**The input:**
···

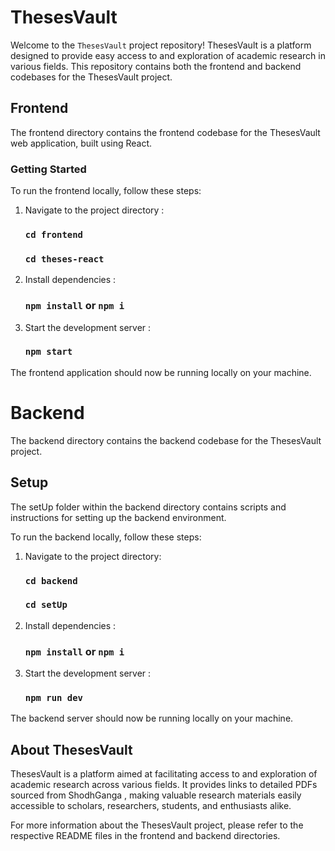 # ThesesVault
Welcome to the `ThesesVault` project repository! ThesesVault is a platform designed to provide easy access to and exploration of academic research in various fields. This repository contains both the frontend and backend codebases for the ThesesVault project.

## Frontend
The frontend directory contains the frontend codebase for the ThesesVault web application, built using React.

### Getting Started
To run the frontend locally, follow these steps:
  
  1. Navigate to the project directory :
   
     ### `cd frontend`

     ### `cd theses-react`

  2. Install dependencies :
     
     ### `npm install`  or `npm i`  

  3. Start the development server : 

     ### `npm start`  

The frontend application should now be running locally on your machine.  

# Backend
The backend directory contains the backend codebase for the ThesesVault project.

## Setup
The setUp folder within the backend directory contains scripts and instructions for setting up the backend environment.

To run the backend locally, follow these steps:

1. Navigate to the project directory:
 
    ### `cd backend`

     ### `cd setUp`

2. Install dependencies :
     
    ### `npm install`  or `npm i`  

3. Start the development server : 

     ### `npm run dev`   


The backend server should now be running locally on your machine.

## About ThesesVault
ThesesVault is a platform aimed at facilitating access to and exploration of academic research across various fields. It provides links to detailed PDFs sourced from ShodhGanga , making valuable research materials easily accessible to scholars, researchers, students, and enthusiasts alike.

For more information about the ThesesVault project, please refer to the respective README files in the frontend and backend directories.      
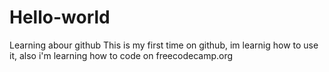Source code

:# Hello-world
Learning abour github
This is my first time on github, im learnig how to use it, also i'm learning how to code on freecodecamp.org 
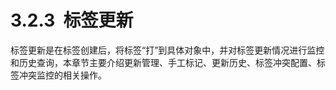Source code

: # 3.2.3  标签更新

标签更新是在标签创建后，将标签“打”到具体对象中，并对标签更新情况进行监控和历史查询，本章节主要介绍更新管理、手工标记、更新历史、标签冲突配置、标签冲突监控的相关操作。
<a name="cMMRx"></a>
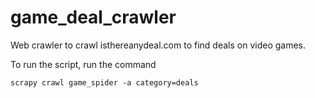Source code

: # game_deal_crawler
Web crawler to crawl isthereanydeal.com to find deals on video games.



To run the script, run the command 

`scrapy crawl game_spider -a category=deals`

···

**Your assignment:** Using the data above, return every line that contains the string "deals".

**Result below:**
Web crawler to crawl isthereanydeal.com to find deals on video games.
`scrapy crawl game_spider -a category=deals`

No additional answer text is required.